If Web sites such as whatreallyhappened.com, 911truth.org and scholarsfor911truth.org (among countless others) are any indication, the Sept. 11 conspiracists have become a movement in their own right. Despite a host of differences, they share the belief that the widely accepted version of what happened on Sept. 11 is merely a front for a shadowy plot to fool the American people.
Rather than accept that Islamic terrorists flew planes into buildings and slaughtered innocents in the name of a fanatical ideology, the Sept. 11 conspiracy theorists believe the perpetrators included members of their own government -- that somehow the Bush administration, with the collusion of the Pentagon, was either behind the attacks or simply allowed them to happen in order to institute a quasi-police state.
Whatever one's criticisms of the administration and its approach to the war on terrorism, one would have to be awfully cynical to believe that it would kill or allow thousands (at the least) of Americans to die, simply to accumulate additional powers. But even if one assumes the government acted purely in its own interests, why on earth would it risk weakening the economy and creating instability for the foreseeable future? Not exactly a winning formula for the so-called ruling classes.

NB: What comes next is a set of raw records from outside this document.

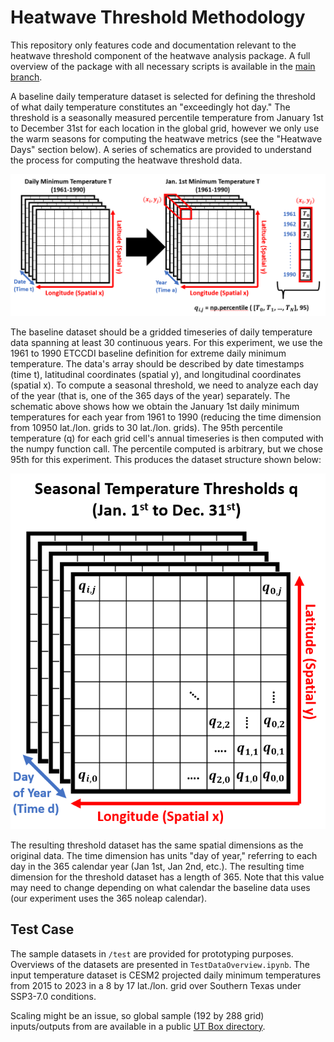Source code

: # Heatwave Threshold Methodology
This repository only features code and documentation relevant to the heatwave threshold component of the heatwave analysis package. A full overview of the package with all necessary scripts is available in the [main branch](https://github.com/AgentOxygen/heatwave_analysis_package).

A baseline daily temperature dataset is selected for defining the threshold of what daily temperature constitutes an "exceedingly hot day." The threshold is a seasonally measured percentile temperature from January 1st to December 31st for each location in the global grid, however we only use the warm seasons for computing the heatwave metrics (see the "Heatwave Days" section below). A series of schematics are provided to understand the process for computing the heatwave threshold data.

![Schematic of gridded timeseries data being analyzed to produce seasonal percentiles thresholds for each grid cell.](imgs/schematic1.png "Schematic 1")

The baseline dataset should be a gridded timeseries of daily temperature data spanning at least 30 continuous years. For this experiment, we use the 1961 to 1990 ETCCDI baseline definition for extreme daily minimum temperature. The data's array should be described by date timestamps (time t), latitudinal coordinates (spatial y), and longitudinal coordinates (spatial x). To compute a seasonal threshold, we need to analyze each day of the year (that is, one of the 365 days of the year) separately. The schematic above shows how we obtain the January 1st daily minimum temperatures for each year from 1961 to 1990 (reducing the time dimension from 10950 lat./lon. grids to 30 lat./lon. grids). The 95th percentile temperature (q) for each grid cell's annual timeseries is then computed with the numpy function call. The percentile computed is arbitrary, but we chose 95th for this experiment. This produces the dataset structure shown below:

![Schematic of structure of threshold data.](imgs/schematic2.png "Schematic 2")

The resulting threshold dataset has the same spatial dimensions as the original data. The time dimension has units "day of year," referring to each day in the 365 calendar year (Jan 1st, Jan 2nd, etc.). The resulting time dimension for the threshold dataset has a length of 365. Note that this value may need to change depending on what calendar the baseline data uses (our experiment uses the 365 noleap calendar).


## Test Case
The sample datasets in `/test` are provided for prototyping purposes. Overviews of the datasets are presented in `TestDataOverview.ipynb`. The input temperature dataset is CESM2 projected daily minimum temperatures from 2015 to 2023 in a 8 by 17 lat./lon. grid over Southern Texas under SSP3-7.0 conditions.

Scaling might be an issue, so global sample (192 by 288 grid) inputs/outputs from are available in a public [UT Box directory](https://utexas.box.com/s/mb8fbcyld8mows6sc7svl3biu1q0qwpa). 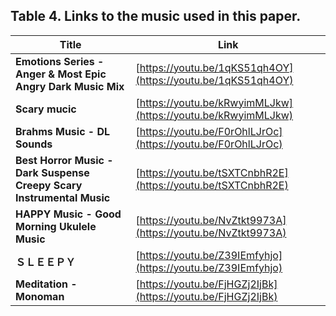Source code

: ## Table 4. Links to the music used in this paper.

Title | Link
------------ | -------------
**Emotions Series - Anger & Most Epic Angry Dark Music Mix** | [https://youtu.be/1qKS51qh4OY](https://youtu.be/1qKS51qh4OY)
**Scary mucic** | [https://youtu.be/kRwyimMLJkw](https://youtu.be/kRwyimMLJkw)
**Brahms Music - DL Sounds** | [https://youtu.be/F0rOhlLJrOc](https://youtu.be/F0rOhlLJrOc)
**Best Horror Music - Dark Suspense Creepy Scary Instrumental Music** | [https://youtu.be/tSXTCnbhR2E](https://youtu.be/tSXTCnbhR2E)
**HAPPY Music - Good Morning Ukulele Music** | [https://youtu.be/NvZtkt9973A](https://youtu.be/NvZtkt9973A)
**ＳＬＥＥＰＹ** | [https://youtu.be/Z39IEmfyhjo](https://youtu.be/Z39IEmfyhjo)
**Meditation - Monoman** | [https://youtu.be/FjHGZj2IjBk](https://youtu.be/FjHGZj2IjBk)
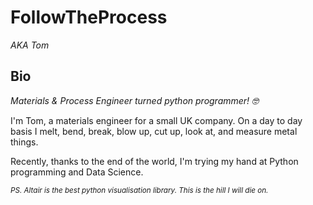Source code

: # FollowTheProcess

*AKA Tom*

## Bio

*Materials & Process Engineer turned python programmer! :nerd_face:*

I'm Tom, a materials engineer for a small UK company. On a day to day basis I melt, bend, break, blow up, cut up, look at, and measure metal things.

Recently, thanks to the end of the world, I'm trying my hand at Python programming and Data Science.

<p><small><i> PS. Altair is the best python visualisation library. This is the hill I will die on.</i></small></p><small></small>
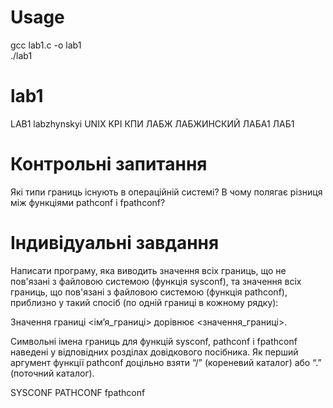 # Usage
gcc lab1.c -o lab1  
./lab1


# lab1
LAB1 labzhynskyi UNIX KPI КПИ ЛАБЖ ЛАБЖИНСКИЙ ЛАБА1 ЛАБ1 
# Контрольні запитання

Які типи границь існують в операційній системі?
В чому полягає різниця між функціями pathconf і fpathconf?

# Індивідуальні завдання
Написати програму, яка виводить значення всіх границь, що не пов'язані з файловою системою (функція sysconf), та значення всіх границь, що пов'язані з файловою системою (функція pathconf), приблизно у такий спосіб (по одній границі в кожному рядку):

Значення границі <ім’я_границі> дорівнює <значення_границі>.

Символьні імена границь для функцій sysconf, pathconf і fpathconf наведені у відповідних розділах довідкового посібника. Як перший аргумент функції pathconf доцільно взяти “/” (кореневий каталог) або “.” (поточний каталог).

SYSCONF
PATHCONF
fpathconf
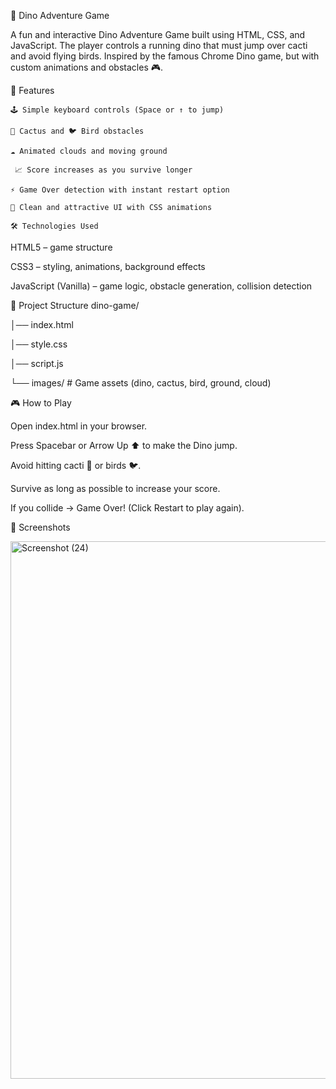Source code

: 🦖 Dino Adventure Game

A fun and interactive Dino Adventure Game built using HTML, CSS, and JavaScript.
The player controls a running dino that must jump over cacti and avoid flying birds.
Inspired by the famous Chrome Dino game, but with custom animations and obstacles 🎮.

🎯 Features

    🕹️ Simple keyboard controls (Space or ↑ to jump)

    🌵 Cactus and 🐦 Bird obstacles

    ☁️ Animated clouds and moving ground

     📈 Score increases as you survive longer

    ⚡ Game Over detection with instant restart option

    🎨 Clean and attractive UI with CSS animations

    🛠️ Technologies Used

HTML5 – game structure

CSS3 – styling, animations, background effects

JavaScript (Vanilla) – game logic, obstacle generation, collision detection


📂 Project Structure
dino-game/

│── index.html   

│── style.css   

│── script.js 

└── images/          # Game assets (dino, cactus, bird, ground, cloud)

🎮 How to Play

Open index.html in your browser.

Press Spacebar or Arrow Up ⬆️ to make the Dino jump.

Avoid hitting cacti 🌵 or birds 🐦.

Survive as long as possible to increase your score.

If you collide → Game Over! (Click Restart to play again).

📸 Screenshots

<img width="1437" height="860" alt="Screenshot (24)" src="https://github.com/user-attachments/assets/6ee217c3-b128-4dfb-8796-76a3547c9b95" />
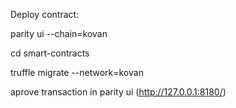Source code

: Deploy contract:

parity ui --chain=kovan

cd smart-contracts

truffle migrate --network=kovan

aprove transaction in parity ui (http://127.0.0.1:8180/)
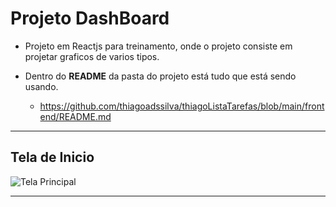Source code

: # Projeto DashBoard
* Projeto em Reactjs para treinamento, onde o projeto consiste em projetar graficos de varios tipos.

* Dentro do <b>README</b> da pasta do projeto está tudo que está sendo usando.
   * https://github.com/thiagoadssilva/thiagoListaTarefas/blob/main/frontend/README.md

<hr/>

## <b>Tela de Inicio</b> 

![Tela Principal](images/homeScreen.png)

<hr>

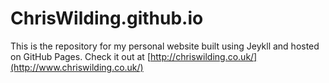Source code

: # ChrisWilding.github.io

This is the repository for my personal website built using Jeykll and hosted on
GitHub Pages. Check it out at
[http://chriswilding.co.uk/](http://www.chriswilding.co.uk/)
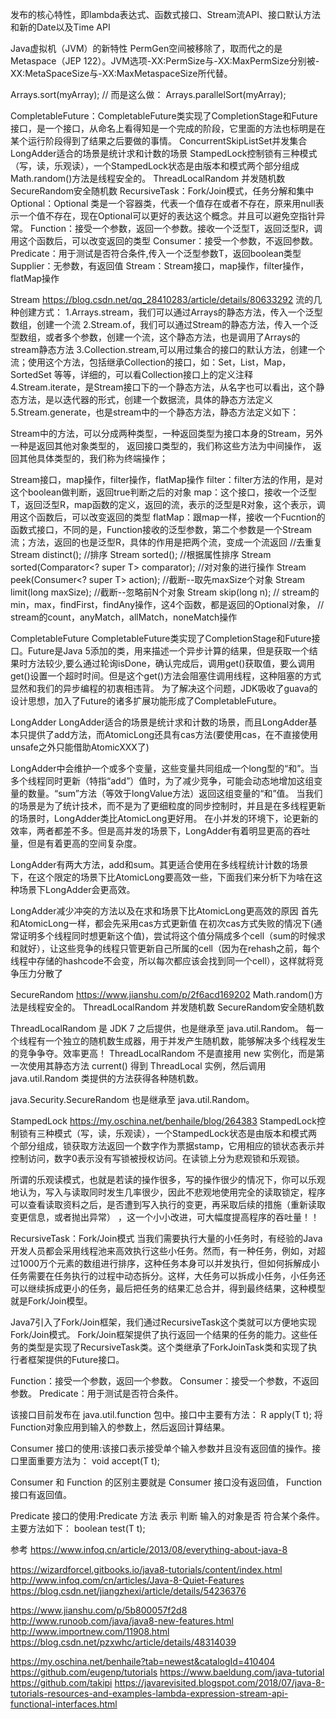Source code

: 
发布的核心特性，即lambda表达式、函数式接口、Stream流API、接口默认方法和新的Date以及Time API

Java虚拟机（JVM）的新特性
PermGen空间被移除了，取而代之的是Metaspace（JEP 122）。JVM选项-XX:PermSize与-XX:MaxPermSize分别被-XX:MetaSpaceSize与-XX:MaxMetaspaceSize所代替。




Arrays.sort(myArray);
// 而是这么做：
Arrays.parallelSort(myArray);


CompletableFuture：CompletableFuture类实现了CompletionStage和Future接口，是一个接口，从命名上看得知是一个完成的阶段，它里面的方法也标明是在某个运行阶段得到了结果之后要做的事情。
ConcurrentSkipListSet并发集合
LongAdder适合的场景是统计求和计数的场景
StampedLock控制锁有三种模式（写，读，乐观读），一个StampedLock状态是由版本和模式两个部分组成
Math.random()方法是线程安全的。
ThreadLocalRandom 并发随机数
SecureRandom安全随机数
RecursiveTask：Fork/Join模式，任务分解和集中
Optional：Optional<T> 类是一个容器类，代表一个值存在或者不存在，原来用null表示一个值不存在，现在Optional可以更好的表达这个概念。并且可以避免空指针异常。
Function：接受一个参数，返回一个参数。接收一个泛型T，返回泛型R，调用这个函数后，可以改变返回的类型
Consumer：接受一个参数，不返回参数。
Predicate：用于测试是否符合条件,传入一个泛型参数T，返回boolean类型
Supplier：无参数，有返回值
Stream：Stream接口，map操作，filter操作，flatMap操作




Stream
https://blog.csdn.net/qq_28410283/article/details/80633292
流的几种创建方式：
1.Arrays.stream，我们可以通过Arrays的静态方法，传入一个泛型数组，创建一个流
2.Stream.of，我们可以通过Stream的静态方法，传入一个泛型数组，或者多个参数，创建一个流，这个静态方法，也是调用了Arrays的stream静态方法
3.Collection.stream,可以用过集合的接口的默认方法，创建一个流；使用这个方法，包括继承Collection的接口，如：Set，List，Map，SortedSet 等等，详细的，可以看Collection接口上的定义注释
4.Stream.iterate，是Stream接口下的一个静态方法，从名字也可以看出，这个静态方法，是以迭代器的形式，创建一个数据流，具体的静态方法定义
5.Stream.generate，也是stream中的一个静态方法，静态方法定义如下：

Stream中的方法，可以分成两种类型，一种返回类型为接口本身的Stream<T>，另外一种是返回其他对象类型的，
返回接口类型的，我们称这些方法为中间操作，
返回其他具体类型的，我们称为终端操作；

Stream接口，map操作，filter操作，flatMap操作
filter：filter方法的作用，是对这个boolean做判断，返回true判断之后的对象
map：这个接口，接收一个泛型T，返回泛型R，map函数的定义，返回的流，表示的泛型是R对象，这个表示，调用这个函数后，可以改变返回的类型
flatMap：跟map一样，接收一个Fucntion的函数式接口，不同的是，Function接收的泛型参数，第二个参数是一个Stream流；方法，返回的也是泛型R，具体的作用是把两个流，变成一个流返回
//去重复
Stream<T> distinct();
//排序
Stream<T> sorted();
//根据属性排序
Stream<T> sorted(Comparator<? super T> comparator);
//对对象的进行操作
Stream<T> peek(Consumer<? super T> action);
//截断--取先maxSize个对象
Stream<T> limit(long maxSize);
//截断--忽略前N个对象
Stream<T> skip(long n);
  // stream的min，max，findFirst，findAny操作，这4个函数，都是返回的Optional对象，
    // stream的count，anyMatch，allMatch，noneMatch操作





CompletableFuture
CompletableFuture类实现了CompletionStage和Future接口。Future是Java 5添加的类，用来描述一个异步计算的结果，但是获取一个结果时方法较少,要么通过轮询isDone，确认完成后，调用get()获取值，要么调用get()设置一个超时时间。但是这个get()方法会阻塞住调用线程，这种阻塞的方式显然和我们的异步编程的初衷相违背。
为了解决这个问题，JDK吸收了guava的设计思想，加入了Future的诸多扩展功能形成了CompletableFuture。



LongAdder
LongAdder适合的场景是统计求和计数的场景，而且LongAdder基本只提供了add方法，而AtomicLong还具有cas方法(要使用cas，在不直接使用unsafe之外只能借助AtomicXXX了)

LongAdder中会维护一个或多个变量，这些变量共同组成一个long型的“和”。当多个线程同时更新（特指“add”）值时，为了减少竞争，可能会动态地增加这组变量的数量。“sum”方法（等效于longValue方法）返回这组变量的“和”值。
当我们的场景是为了统计技术，而不是为了更细粒度的同步控制时，并且是在多线程更新的场景时，LongAdder类比AtomicLong更好用。 在小并发的环境下，论更新的效率，两者都差不多。但是高并发的场景下，LongAdder有着明显更高的吞吐量，但是有着更高的空间复杂度。

LongAdder有两大方法，add和sum。其更适合使用在多线程统计计数的场景下，在这个限定的场景下比AtomicLong要高效一些，下面我们来分析下为啥在这种场景下LongAdder会更高效。

LongAdder减少冲突的方法以及在求和场景下比AtomicLong更高效的原因
首先和AtomicLong一样，都会先采用cas方式更新值
在初次cas方式失败的情况下(通常证明多个线程同时想更新这个值)，尝试将这个值分隔成多个cell（sum的时候求和就好），让这些竞争的线程只管更新自己所属的cell（因为在rehash之前，每个线程中存储的hashcode不会变，所以每次都应该会找到同一个cell），这样就将竞争压力分散了




SecureRandom
https://www.jianshu.com/p/2f6acd169202
Math.random()方法是线程安全的。
ThreadLocalRandom 并发随机数
SecureRandom安全随机数

ThreadLocalRandom 是 JDK 7 之后提供，也是继承至 java.util.Random。
每一个线程有一个独立的随机数生成器，用于并发产生随机数，能够解决多个线程发生的竞争争夺。效率更高！
ThreadLocalRandom 不是直接用 new 实例化，而是第一次使用其静态方法 current() 得到 ThreadLocal<ThreadLocalRandom> 实例，然后调用 java.util.Random 类提供的方法获得各种随机数。

java.Security.SecureRandom
也是继承至 java.util.Random。




StampedLock
https://my.oschina.net/benhaile/blog/264383
StampedLock控制锁有三种模式（写，读，乐观读），一个StampedLock状态是由版本和模式两个部分组成，锁获取方法返回一个数字作为票据stamp，它用相应的锁状态表示并控制访问，数字0表示没有写锁被授权访问。在读锁上分为悲观锁和乐观锁。

所谓的乐观读模式，也就是若读的操作很多，写的操作很少的情况下，你可以乐观地认为，写入与读取同时发生几率很少，因此不悲观地使用完全的读取锁定，程序可以查看读取资料之后，是否遭到写入执行的变更，再采取后续的措施（重新读取变更信息，或者抛出异常） ，这一个小小改进，可大幅度提高程序的吞吐量！！



RecursiveTask：Fork/Join模式
当我们需要执行大量的小任务时，有经验的Java开发人员都会采用线程池来高效执行这些小任务。然而，有一种任务，例如，对超过1000万个元素的数组进行排序，这种任务本身可以并发执行，但如何拆解成小任务需要在任务执行的过程中动态拆分。这样，大任务可以拆成小任务，小任务还可以继续拆成更小的任务，最后把任务的结果汇总合并，得到最终结果，这种模型就是Fork/Join模型。

Java7引入了Fork/Join框架，我们通过RecursiveTask这个类就可以方便地实现Fork/Join模式。
Fork/Join框架提供了执行返回一个结果的任务的能力。这些任务的类型是实现了RecursiveTask类。这个类继承了ForkJoinTask类和实现了执行者框架提供的Future接口。




Function：接受一个参数，返回一个参数。
Consumer：接受一个参数，不返回参数。
Predicate：用于测试是否符合条件。

该接口目前发布在 java.util.function 包中。接口中主要有方法：
R apply(T t);
将Function对象应用到输入的参数上，然后返回计算结果。

Consumer 接口的使用:该接口表示接受单个输入参数并且没有返回值的操作。接口里面重要方法为：
void accept(T t);

Consumer 和 Function 的区别主要就是 Consumer 接口没有返回值， Function 接口有返回值。

Predicate 接口的使用:Predicate 方法 表示 判断 输入的对象是否 符合某个条件。主要方法如下：
boolean test(T t);




参考
https://www.infoq.cn/article/2013/08/everything-about-java-8

https://wizardforcel.gitbooks.io/java8-tutorials/content/index.html
http://www.infoq.com/cn/articles/Java-8-Quiet-Features
https://blog.csdn.net/jiangzhexi/article/details/54236376

https://www.jianshu.com/p/5b800057f2d8
http://www.runoob.com/java/java8-new-features.html
http://www.importnew.com/11908.html
https://blog.csdn.net/pzxwhc/article/details/48314039


https://my.oschina.net/benhaile?tab=newest&catalogId=410404
https://github.com/eugenp/tutorials
https://www.baeldung.com/java-tutorial
https://github.com/takipi
https://javarevisited.blogspot.com/2018/07/java-8-tutorials-resources-and-examples-lambda-expression-stream-api-functional-interfaces.html






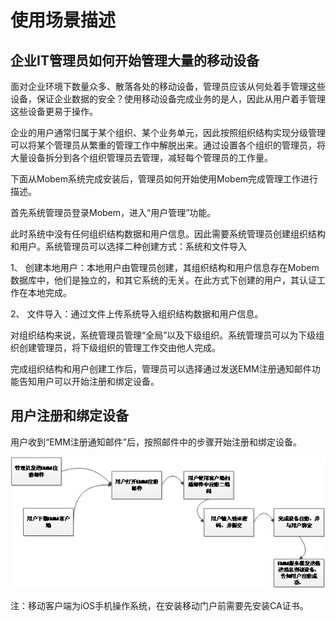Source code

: # 使用场景描述

## 企业IT管理员如何开始管理大量的移动设备

面对企业环境下数量众多、散落各处的移动设备，管理员应该从何处着手管理这些设备，保证企业数据的安全？使用移动设备完成业务的是人，因此从用户着手管理这些设备更易于操作。

企业的用户通常归属于某个组织、某个业务单元，因此按照组织结构实现分级管理可以将某个管理员从繁重的管理工作中解脱出来。通过设置各个组织的管理员，将大量设备拆分到各个组织管理员去管理，减轻每个管理员的工作量。

下面从Mobem系统完成安装后，管理员如何开始使用Mobem完成管理工作进行描述。

首先系统管理员登录Mobem，进入“用户管理”功能。

此时系统中没有任何组织结构数据和用户信息。因此需要系统管理员创建组织结构和用户。系统管理员可以选择二种创建方式：系统和文件导入

1、 创建本地用户：本地用户由管理员创建，其组织结构和用户信息存在Mobem数据库中，他们是独立的，和其它系统的无关。在此方式下创建的用户，其认证工作在本地完成。

2、 文件导入：通过文件上传系统导入组织结构数据和用户信息。

对组织结构来说，系统管理员管理“全局”以及下级组织。系统管理员可以为下级组织创建管理员，将下级组织的管理工作交由他人完成。

完成组织结构和用户创建工作后，管理员可以选择通过发送EMM注册通知邮件功能告知用户可以开始注册和绑定设备。

## 用户注册和绑定设备

用户收到“EMM注册通知邮件”后，按照邮件中的步骤开始注册和绑定设备。

![](/articles/emm/1-/images/image2.png)

注：移动客户端为iOS手机操作系统，在安装移动门户前需要先安装CA证书。 





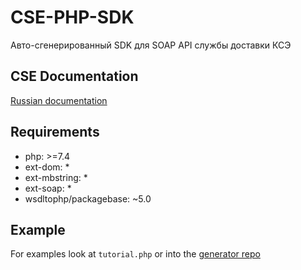 # CSE-PHP-SDK
Авто-сгенерированный SDK для SOAP API службы доставки КСЭ

## CSE Documentation
[Russian documentation](https://minio02.cse.ru/lk.prod/files/upload/8eb16b89-ccdf-4b76-8c84-4677d76c697b.pdf)

## Requirements
- php: >=7.4
- ext-dom: *
- ext-mbstring: *
- ext-soap: *
- wsdltophp/packagebase: ~5.0

## Example
For examples look at `tutorial.php` or into the [generator repo](https://github.com/WsdlToPhp/PackageGenerator)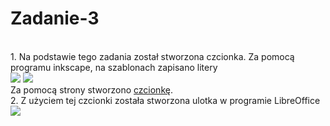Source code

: # Zadanie-3
</br>
1. Na podstawie tego zadania został stworzona czcionka.
Za pomocą programu inkscape, na szablonach zapisano litery
</br>
<img class="d-block w-100" src="https://drive.google.com/file/d/1Gapy48bzo7HQ31IRc0JmY__9ZuNECcM8/view?usp=sharing">
<img class="d-block w-100" src="https://drive.google.com/file/d/1jkJ76u1bsJ7MBwhJhYJ5j6JU-zdgeDNw/view?usp=sharing">
</br>
Za pomocą strony stworzono <a href = "https://drive.google.com/file/d/1h714xKYq6ZvnylJTWpeJTr00kUQ72IXX/view?usp=sharing" target = "_blank">czcionkę</a>.
</br>
2. Z użyciem tej czcionki została stworzona ulotka w programie LibreOffice
</br>
<img class="d-block w-100" src="https://drive.google.com/file/d/1D63KGiP-RGOAlqogTOzT6qiJXAz_qE4L/view?usp=sharing">
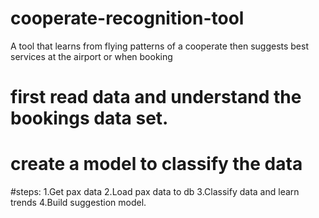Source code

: # cooperate-recognition-tool
A tool that learns from flying patterns of a cooperate then suggests best services at the airport or when booking
# first read data and understand the bookings data set.
# create a model to classify the data
#steps: 
1.Get pax data
2.Load pax data to db
3.Classify data and learn trends
4.Build suggestion model.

Flying in the Face of Common Sense
Undaunted by such appeals to common sense, Sept. 11 conspiracists point to gaps in what we know or widely repeated falsehoods as proof positive that the attacks were not what they seemed. To hear them tell it, United Flight 93 was not brought down by the heroism of everyday Americans but was shot down by U.S. fighter pilots. Similarly, the conspiracists insist that airplanes couldn't have taken down the World Trade Center towers or the nearby 7 WTC building, but that controlled demolitions accounted for their collapse. Then there's the theory that the Pentagon was hit not with an airplane but by a missile.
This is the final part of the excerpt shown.